From the problem, we know the force \( F = 2 \mathrm{~N} \) and the distance \( x = 5 \mathrm{~cm} = 0.05 \mathrm{~m} \).

Calculate the Spring Constant \( k \)

Using Hooke's Law formula \( F = kx \), solve for \( k \): \[ k = \frac{F}{x} = \frac{2 ~\mathrm{N}}{0.05 ~\mathrm{m}} = 40 ~\mathrm{N/m} \]

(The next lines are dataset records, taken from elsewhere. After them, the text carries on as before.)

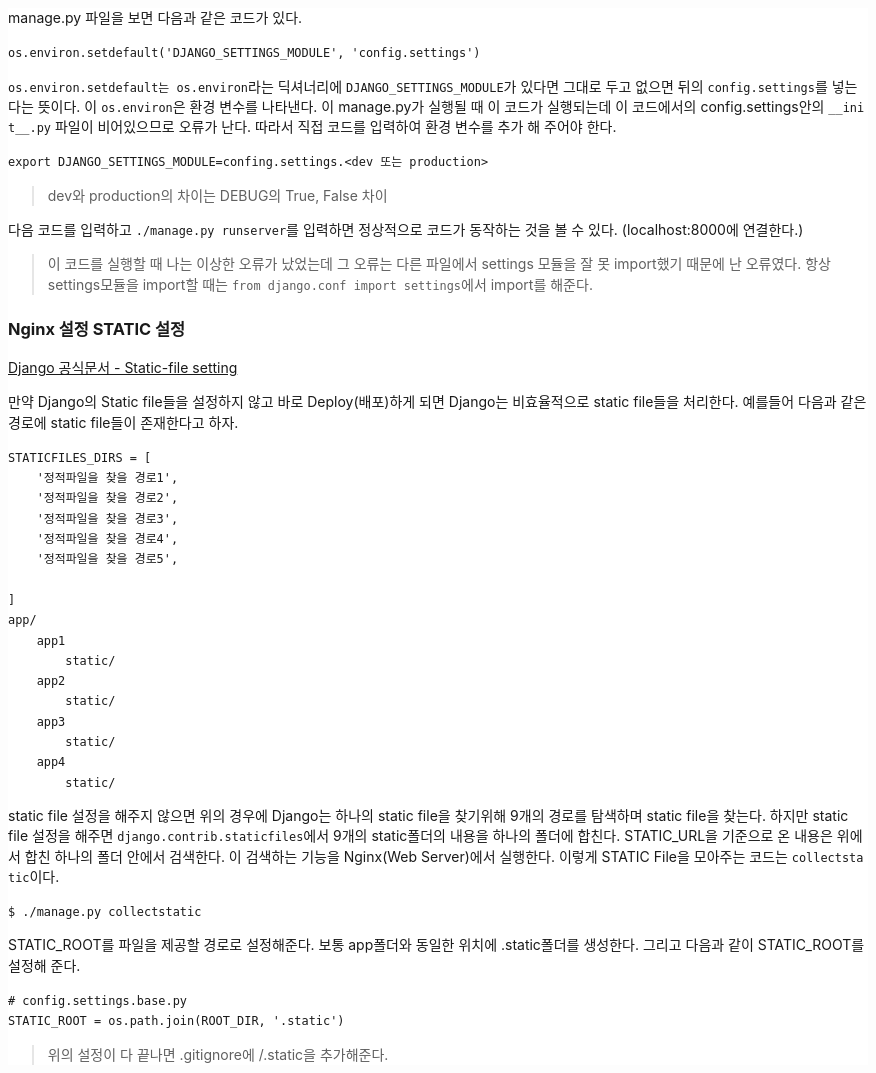 manage.py 파일을 보면 다음과 같은 코드가 있다.

	os.environ.setdefault('DJANGO_SETTINGS_MODULE', 'config.settings')

`os.environ.setdefault는 os.environ`라는 딕셔너리에 `DJANGO_SETTINGS_MODULE`가 있다면 그대로 두고 없으면 뒤의 `config.settings`를 넣는다는 뜻이다. 이 `os.environ`은 환경 변수를 나타낸다. 이 manage.py가 실행될 때 이 코드가 실행되는데 이 코드에서의 config.settings안의 `__init__.py` 파일이 비어있으므로 오류가 난다. 따라서 직접 코드를 입력하여 환경 변수를 추가 해 주어야 한다.

	export DJANGO_SETTINGS_MODULE=confing.settings.<dev 또는 production>

> dev와 production의 차이는 DEBUG의 True, False 차이

다음 코드를 입력하고 `./manage.py runserver`를 입력하면 정상적으로 코드가 동작하는 것을 볼 수 있다. (localhost:8000에 연결한다.)

> 이 코드를 실행할 때 나는 이상한 오류가 났었는데 그 오류는 다른 파일에서 settings 모듈을 잘 못 import했기 때문에 난 오류였다. 항상 settings모듈을 import할 때는 `from django.conf import settings`에서 import를 해준다. 


### Nginx 설정 STATIC 설정

[Django 공식문서 - Static-file setting](https://docs.djangoproject.com/en/2.1/howto/static-files)

만약 Django의 Static file들을 설정하지 않고 바로 Deploy(배포)하게 되면 Django는 비효율적으로 static file들을 처리한다. 예를들어 다음과 같은 경로에 static file들이 존재한다고 하자.

```
STATICFILES_DIRS = [
	'정적파일을 찾을 경로1',
	'정적파일을 찾을 경로2',
	'정적파일을 찾을 경로3',
	'정적파일을 찾을 경로4',
	'정적파일을 찾을 경로5',

]
app/
	app1
		static/
	app2
		static/
	app3
		static/
	app4
		static/

```

static file 설정을 해주지 않으면 위의 경우에 Django는 하나의 static file을 찾기위해 9개의 경로를 탐색하며 static file을 찾는다. 하지만 static file 설정을 해주면 `django.contrib.staticfiles`에서 9개의 static폴더의 내용을 하나의 폴더에 합친다. STATIC_URL을 기준으로 온 내용은 위에서 합친 하나의 폴더 안에서 검색한다. 이 검색하는 기능을 Nginx(Web Server)에서 실행한다. 이렇게 STATIC File을 모아주는 코드는 `collectstatic`이다.

	$ ./manage.py collectstatic

STATIC_ROOT를 파일을 제공할 경로로 설정해준다. 보통 app폴더와 동일한 위치에 .static폴더를 생성한다. 그리고 다음과 같이 STATIC_ROOT를 설정해 준다.

```
# config.settings.base.py
STATIC_ROOT = os.path.join(ROOT_DIR, '.static')
``` 
> 위의 설정이 다 끝나면 .gitignore에 /.static을 추가해준다.
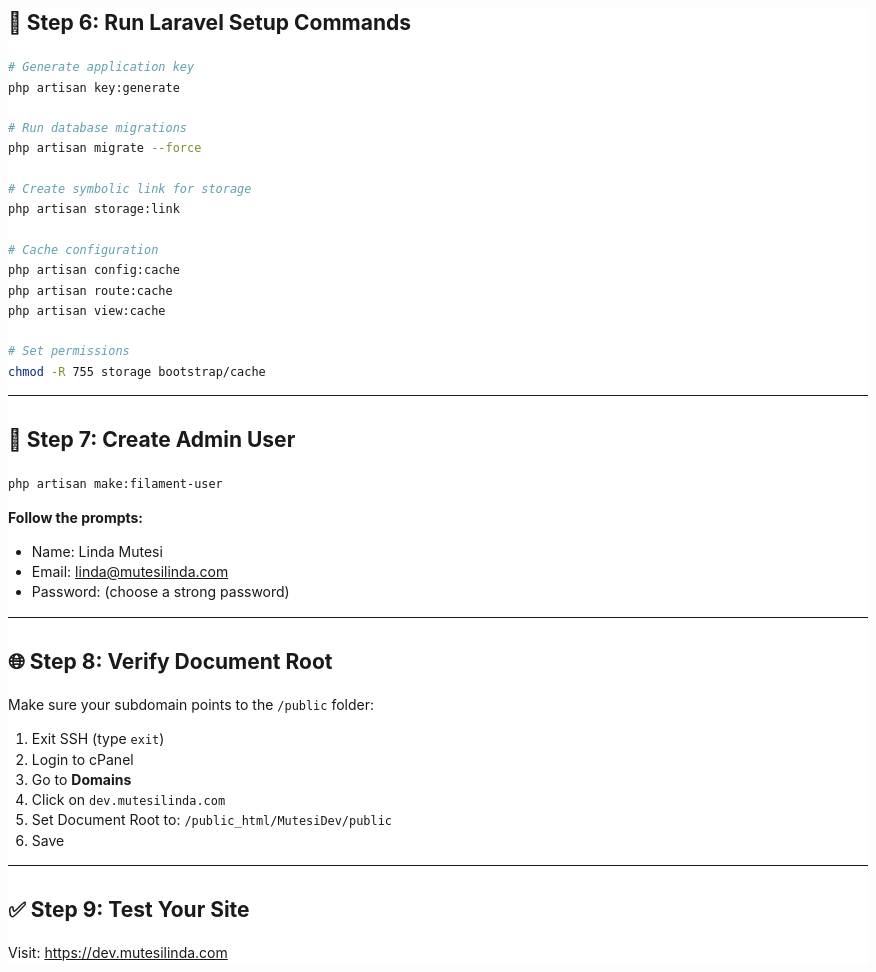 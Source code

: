 ## 🔧 Step 6: Run Laravel Setup Commands

```bash
# Generate application key
php artisan key:generate

# Run database migrations
php artisan migrate --force

# Create symbolic link for storage
php artisan storage:link

# Cache configuration
php artisan config:cache
php artisan route:cache
php artisan view:cache

# Set permissions
chmod -R 755 storage bootstrap/cache
```

---

## 👤 Step 7: Create Admin User

```bash
php artisan make:filament-user
```

**Follow the prompts:**
- Name: Linda Mutesi
- Email: linda@mutesilinda.com
- Password: (choose a strong password)

---

## 🌐 Step 8: Verify Document Root

Make sure your subdomain points to the `/public` folder:

1. Exit SSH (type `exit`)
2. Login to cPanel
3. Go to **Domains**
4. Click on `dev.mutesilinda.com`
5. Set Document Root to: `/public_html/MutesiDev/public`
6. Save

---

## ✅ Step 9: Test Your Site

Visit: https://dev.mutesilinda.com
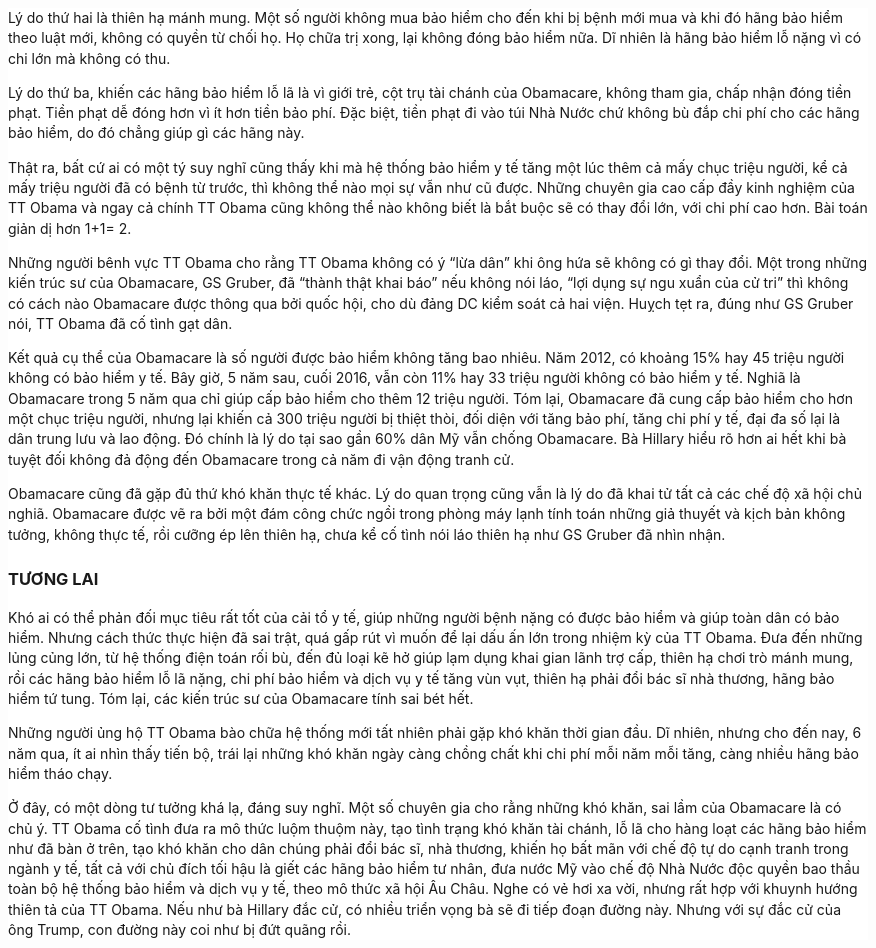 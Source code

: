 Lý do thứ hai là thiên hạ mánh mung. Một số người không mua bảo hiểm cho đến khi bị bệnh mới mua và khi đó hãng bảo hiểm theo luật mới, không có quyền từ chối họ. Họ chữa trị xong, lại không đóng bảo hiểm nữa. Dĩ nhiên là hãng bảo hiểm lỗ nặng vì có chi lớn mà không có thu.

Lý do thứ ba, khiến các hãng bảo hiểm lỗ lã là vì giới trẻ, cột trụ tài chánh của Obamacare, không tham gia, chấp nhận đóng tiền phạt. Tiền phạt dễ đóng hơn vì ít hơn tiền bảo phí. Đặc biệt, tiền phạt đi vào túi Nhà Nước chứ không bù đắp chi phí cho các hãng bảo hiểm, do đó chẳng giúp gì các hãng này.

Thật ra, bất cứ ai có một tý suy nghĩ cũng thấy khi mà hệ thống bảo hiểm y tế tăng một lúc thêm cả mấy chục triệu người, kể cả mấy triệu người đã có bệnh từ trước, thì không thể nào mọi sự vẫn như cũ được. Những chuyên gia cao cấp đầy kinh nghiệm của TT Obama và ngay cả chính TT Obama cũng không thể nào không biết là bắt buộc sẽ có thay đổi lớn, với chi phí cao hơn. Bài toán giản dị hơn 1+1= 2.

Những người bênh vực TT Obama cho rằng TT Obama không có ý “lừa dân” khi ông hứa sẽ không có gì thay đổi. Một trong những kiến trúc sư của Obamacare, GS Gruber, đã “thành thật khai báo” nếu không nói láo, “lợi dụng sự ngu xuẩn của cử tri” thì không có cách nào Obamacare được thông qua bởi quốc hội, cho dù đảng DC kiểm soát cả hai viện. Huỵch tẹt ra, đúng như GS Gruber nói, TT Obama đã cố tình gạt dân.

Kết quả cụ thể của Obamacare là số người được bảo hiểm không tăng bao nhiêu. Năm 2012, có khoảng 15% hay 45 triệu người không có bảo hiểm y tế. Bây giờ, 5 năm sau, cuối 2016, vẫn còn 11% hay 33 triệu người không có bảo hiểm y tế. Nghiã là Obamacare trong 5 năm qua chỉ giúp cấp bảo hiểm cho thêm 12 triệu người. Tóm lại, Obamacare đã cung cấp bảo hiểm cho hơn một chục triệu người, nhưng lại khiến cả 300 triệu người bị thiệt thòi, đối diện với tăng bảo phí, tăng chi phí y tế, đại đa số lại là dân trung lưu và lao động. Đó chính là lý do tại sao gần 60% dân Mỹ vẫn chống Obamacare. Bà Hillary hiểu rõ hơn ai hết khi bà tuyệt đối không đả động đến Obamacare trong cả năm đi vận động tranh cử.

Obamacare cũng đã gặp đủ thứ khó khăn thực tế khác. Lý do quan trọng cũng vẫn là lý do đã khai tử tất cả các chế độ xã hội chủ nghiã. Obamacare được vẽ ra bởi một đám công chức ngồi trong phòng máy lạnh tính toán những giả thuyết và kịch bản không tưởng, không thực tế, rồi cưỡng ép lên thiên hạ, chưa kể cố tình nói láo thiên hạ như GS Gruber đã nhìn nhận.

### TƯƠNG LAI

Khó ai có thể phản đối mục tiêu rất tốt của cải tổ y tế, giúp những người bệnh nặng có được bảo hiểm và giúp toàn dân có bảo hiểm. Nhưng cách thức thực hiện đã sai trật, quá gấp rút vì muốn để lại dấu ấn lớn trong nhiệm kỳ của TT Obama. Đưa đến những lủng củng lớn, từ hệ thống điện toán rối bù, đến đủ loại kẽ hở giúp lạm dụng khai gian lãnh trợ cấp, thiên hạ chơi trò mánh mung, rồi các hãng bảo hiểm lỗ lã nặng, chi phí bảo hiểm và dịch vụ y tế tăng vùn vụt, thiên hạ phải đổi bác sĩ nhà thương, hãng bảo hiểm tứ tung. Tóm lại, các kiến trúc sư của Obamacare tính sai bét hết.

Những người ủng hộ TT Obama bào chữa hệ thống mới tất nhiên phải gặp khó khăn thời gian đầu. Dĩ nhiên, nhưng cho đến nay, 6 năm qua, ít ai nhìn thấy tiến bộ, trái lại những khó khăn ngày càng chồng chất khi chi phí mỗi năm mỗi tăng, càng nhiều hãng bảo hiểm tháo chạy.

Ở đây, có một dòng tư tưởng khá lạ, đáng suy nghĩ. Một số chuyên gia cho rằng những khó khăn, sai lầm của Obamacare là có chủ ý. TT Obama cố tình đưa ra mô thức luộm thuộm này, tạo tình trạng khó khăn tài chánh, lỗ lã cho hàng loạt các hãng bảo hiểm như đã bàn ở trên, tạo khó khăn cho dân chúng phải đổi bác sĩ, nhà thương, khiến họ bất mãn với chế độ tự do cạnh tranh trong ngành y tế, tất cả với chủ đích tối hậu là giết các hãng bảo hiểm tư nhân, đưa nước Mỹ vào chế độ Nhà Nước độc quyền bao thầu toàn bộ hệ thống bảo hiểm và dịch vụ y tế, theo mô thức xã hội Âu Châu. Nghe có vẻ hơi xa vời, nhưng rất hợp với khuynh hướng thiên tả của TT Obama. Nếu như bà Hillary đắc cử, có nhiều triển vọng bà sẽ đi tiếp đoạn đường này. Nhưng với sự đắc cử của ông Trump, con đường này coi như bị đứt quãng rồi.
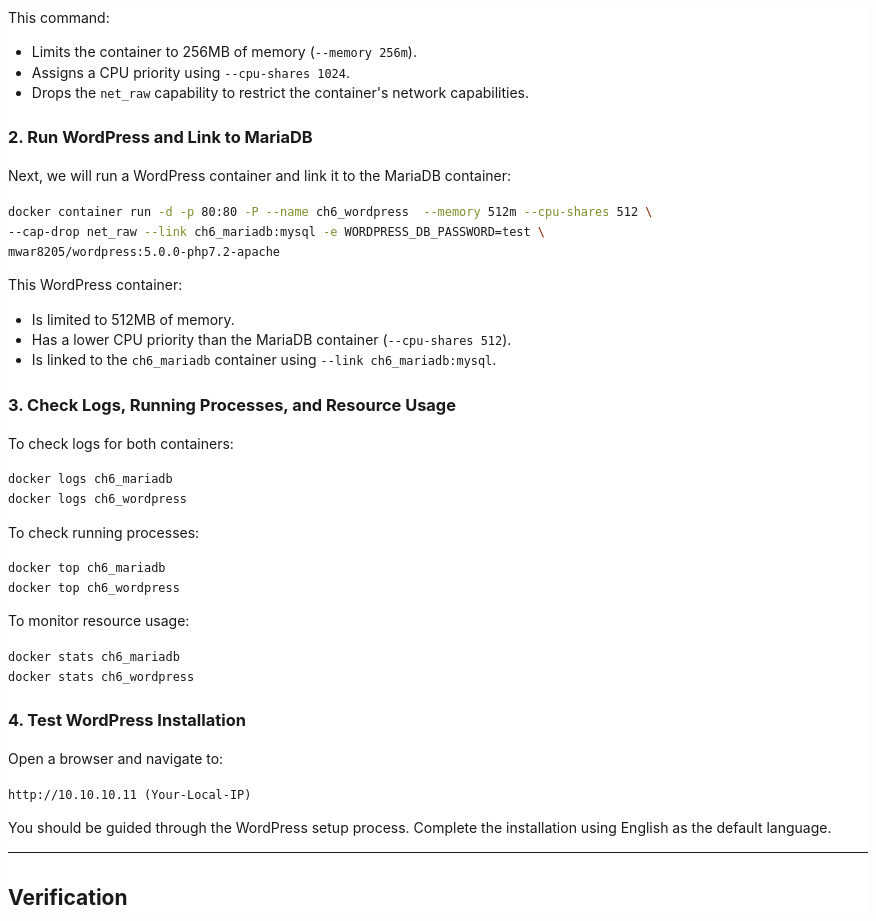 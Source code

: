 This command:
- Limits the container to 256MB of memory (`--memory 256m`).
- Assigns a CPU priority using `--cpu-shares 1024`.
- Drops the `net_raw` capability to restrict the container's network capabilities.

### 2. Run WordPress and Link to MariaDB

Next, we will run a WordPress container and link it to the MariaDB container:

```bash
docker container run -d -p 80:80 -P --name ch6_wordpress  --memory 512m --cpu-shares 512 \
--cap-drop net_raw --link ch6_mariadb:mysql -e WORDPRESS_DB_PASSWORD=test \
mwar8205/wordpress:5.0.0-php7.2-apache
```

This WordPress container:
- Is limited to 512MB of memory.
- Has a lower CPU priority than the MariaDB container (`--cpu-shares 512`).
- Is linked to the `ch6_mariadb` container using `--link ch6_mariadb:mysql`.

### 3. Check Logs, Running Processes, and Resource Usage

To check logs for both containers:

```bash
docker logs ch6_mariadb
docker logs ch6_wordpress
```

To check running processes:

```bash
docker top ch6_mariadb
docker top ch6_wordpress
```

To monitor resource usage:

```bash
docker stats ch6_mariadb
docker stats ch6_wordpress
```

### 4. Test WordPress Installation

Open a browser and navigate to:

```
http://10.10.10.11 (Your-Local-IP)
```

You should be guided through the WordPress setup process. Complete the installation using English as the default language.

---

## Verification
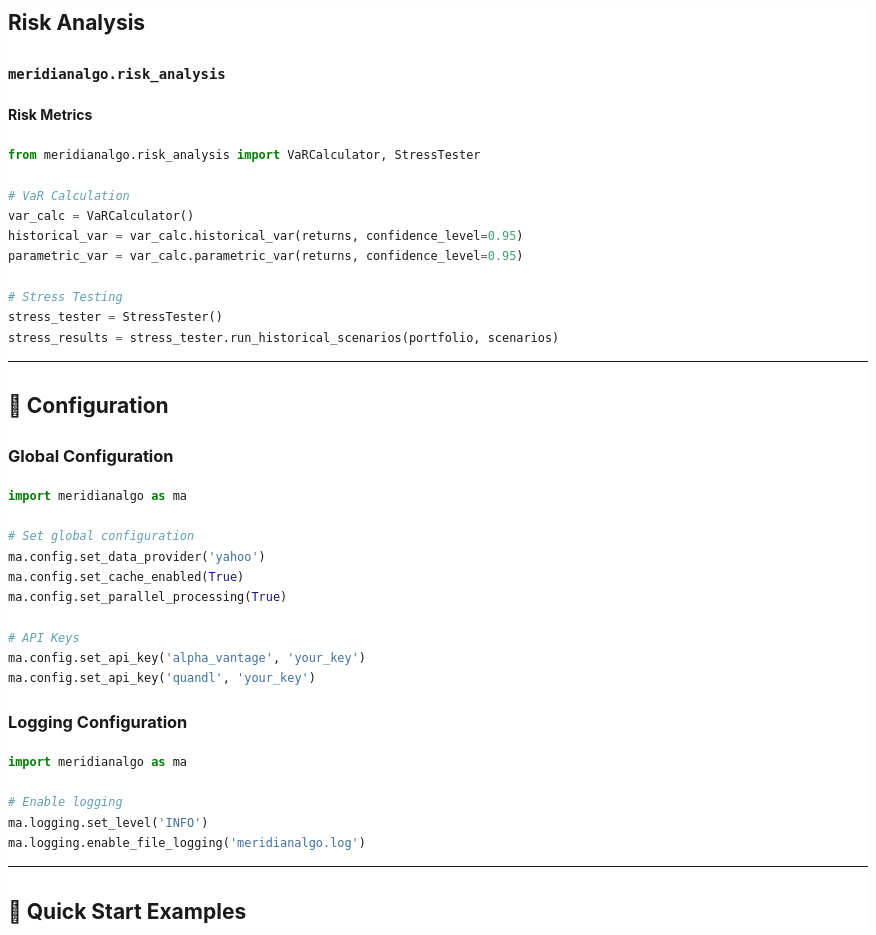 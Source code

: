 
## Risk Analysis

### `meridianalgo.risk_analysis`

#### Risk Metrics

```python
from meridianalgo.risk_analysis import VaRCalculator, StressTester

# VaR Calculation
var_calc = VaRCalculator()
historical_var = var_calc.historical_var(returns, confidence_level=0.95)
parametric_var = var_calc.parametric_var(returns, confidence_level=0.95)

# Stress Testing
stress_tester = StressTester()
stress_results = stress_tester.run_historical_scenarios(portfolio, scenarios)
```

---

## 🔧 Configuration

### Global Configuration

```python
import meridianalgo as ma

# Set global configuration
ma.config.set_data_provider('yahoo')
ma.config.set_cache_enabled(True)
ma.config.set_parallel_processing(True)

# API Keys
ma.config.set_api_key('alpha_vantage', 'your_key')
ma.config.set_api_key('quandl', 'your_key')
```

### Logging Configuration

```python
import meridianalgo as ma

# Enable logging
ma.logging.set_level('INFO')
ma.logging.enable_file_logging('meridianalgo.log')
```

---

## 🚀 Quick Start Examples

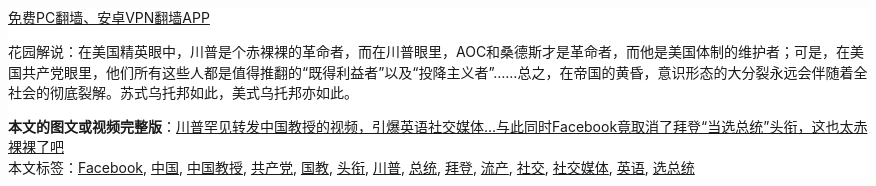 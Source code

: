 <a href="https://github.com/bannedbook/fanqiang/wiki/%E7%A6%81%E9%97%BB%E7%BD%91%E5%AE%89%E5%8D%93%E7%BF%BB%E5%A2%99%E6%96%B0%E9%97%BBAPP" target="_blank">免费PC翻墙、安卓VPN翻墙APP</a></p><p>花园解说：在美国精英眼中，川普是个赤裸裸的革命者，而在川普眼里，AOC和桑德斯才是革命者，而他是美国体制的维护者；可是，在美国共产党眼里，他们所有这些人都是值得推翻的“既得利益者”以及“投降主义者”……总之，在帝国的黄昏，意识形态的大分裂永远会伴随着全社会的彻底裂解。苏式乌托邦如此，美式乌托邦亦如此。</p> <a name='sharetosocial'></a>       <div><b>本文的图文或视频完整版</b>：<a href='https://www.bannedbook.org/bnews/comments/20201209/1444336.html'>川普罕见转发中国教授的视频，引爆英语社交媒体…与此同时Facebook竟取消了拜登“当选总统”头衔，这也太赤裸裸了吧</a></div>  </div> <div class="postfooter"> <div>本文标签：<a href="https://www.bannedbook.org/bnews/tag/facebook/" rel="tag">Facebook</a>, <a href="https://www.bannedbook.org/bnews/tag/%E4%B8%AD%E5%9B%BD/" rel="tag">中国</a>, <a href="https://www.bannedbook.org/bnews/tag/%E4%B8%AD%E5%9B%BD%E6%95%99%E6%8E%88/" rel="tag">中国教授</a>, <a href="https://www.bannedbook.org/bnews/tag/%e5%85%b1%e4%ba%a7%e5%85%9a/" rel="tag">共产党</a>, <a href="https://www.bannedbook.org/bnews/tag/%E5%9B%BD%E6%95%99/" rel="tag">国教</a>, <a href="https://www.bannedbook.org/bnews/tag/%E5%A4%B4%E8%A1%94/" rel="tag">头衔</a>, <a href="https://www.bannedbook.org/bnews/tag/%e5%b7%9d%e6%99%ae/" rel="tag">川普</a>, <a href="https://www.bannedbook.org/bnews/tag/%e6%80%bb%e7%bb%9f/" rel="tag">总统</a>, <a href="https://www.bannedbook.org/bnews/tag/%e6%8b%9c%e7%99%bb/" rel="tag">拜登</a>, <a href="https://www.bannedbook.org/bnews/tag/%E6%B5%81%E4%BA%A7/" rel="tag">流产</a>, <a href="https://www.bannedbook.org/bnews/tag/%E7%A4%BE%E4%BA%A4/" rel="tag">社交</a>, <a href="https://www.bannedbook.org/bnews/tag/%e7%a4%be%e4%ba%a4%e5%aa%92%e4%bd%93/" rel="tag">社交媒体</a>, <a href="https://www.bannedbook.org/bnews/tag/%E8%8B%B1%E8%AF%AD/" rel="tag">英语</a>, <a href="https://www.bannedbook.org/bnews/tag/%E9%80%89%E6%80%BB%E7%BB%9F/" rel="tag">选总统</a></div>  </div>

Use the Work Formula for Springs

The formula for work done in stretching or compressing a spring is \( W = \frac{1}{2} k x^2 \).

Calculate the Work Done

Substitute the values for \( k \) and \( x \) into the work formula:\[ W = \frac{1}{2} \times 40 ~\mathrm{N/m} \times (0.05 ~\mathrm{m})^2 = \frac{1}{2} \times 40 \times 0.0025 = 0.05 ~\mathrm{J} \]

Key concepts

Hooke's Law

Hooke's Law is a fundamental principle in the study of elasticity, particularly in springs. It establishes a relationship between the force applied to a spring and the distance the spring stretches. This relationship is expressed mathematically as:\[ F = kx \]- **F**: the force applied to the spring (in newtons, N).- **k**: the spring constant (in N/m), a measure of the spring's stiffness.- **x**: the displacement (in meters, m) from the spring's original position.
This means the more you stretch or compress a spring, the greater the force required. Hooke's Law is applicable only within the elastic limit, i.e., the range where the spring behaves elastically and returns to its original shape after the force is removed.

Spring Constant

The spring constant, denoted as **k**, is a measure of a spring's stiffness. This constant is unique to each spring and determines how much force is needed to stretch or compress the spring by a certain distance.
To find the spring constant, rearrange Hooke's Law as follows:\[ k = \frac{F}{x} \]
- **F** is the force applied (N).- **x** is the displacement (m).
This formula shows that a larger spring constant means a stiffer spring, which requires more force to stretch or compress it. In the given exercise, the spring constant was calculated as 40 N/m, meaning it takes 40 newtons to stretch the spring by one meter.

Force and Distance

Force and distance are crucial components in calculating work done on a spring. The force is the strength required to change the spring's length, while the distance is how much the spring stretches or compresses from its initial position.
When a force is exerted on a spring, it displaces the spring by a distance **x**. The relationship between force and distance in a spring follows Hooke’s Law, which is linear under normal conditions:
- A bigger force results in a larger displacement (assuming the spring does not reach its elastic limit).
In the scenario provided, a 2-N force moves the spring 5 cm (0.05 m), demonstrating this direct proportionality.

Work Done

Work done on a spring is a measure of energy transferred when a force stretches or compresses the spring over a distance. Calculating the work done requires understanding the force-distance relationship and using the formula for springs:
\[ W = \frac{1}{2} k x^2 \]
- **W**: work done (joules, J).- **k**: the spring constant (N/m).- **x**: displacement (m).
This equation accounts for the fact that not all applied force does consistent work over the stretch distance (due to changing force as the spring stretches). The result is the total energy needed to move the spring from its initial position. For instance, with a spring constant of 40 N/m, stretching it by 0.05 m requires 0.05 joules of work. This calculation gives us insights into the energy dynamics when dealing with springs.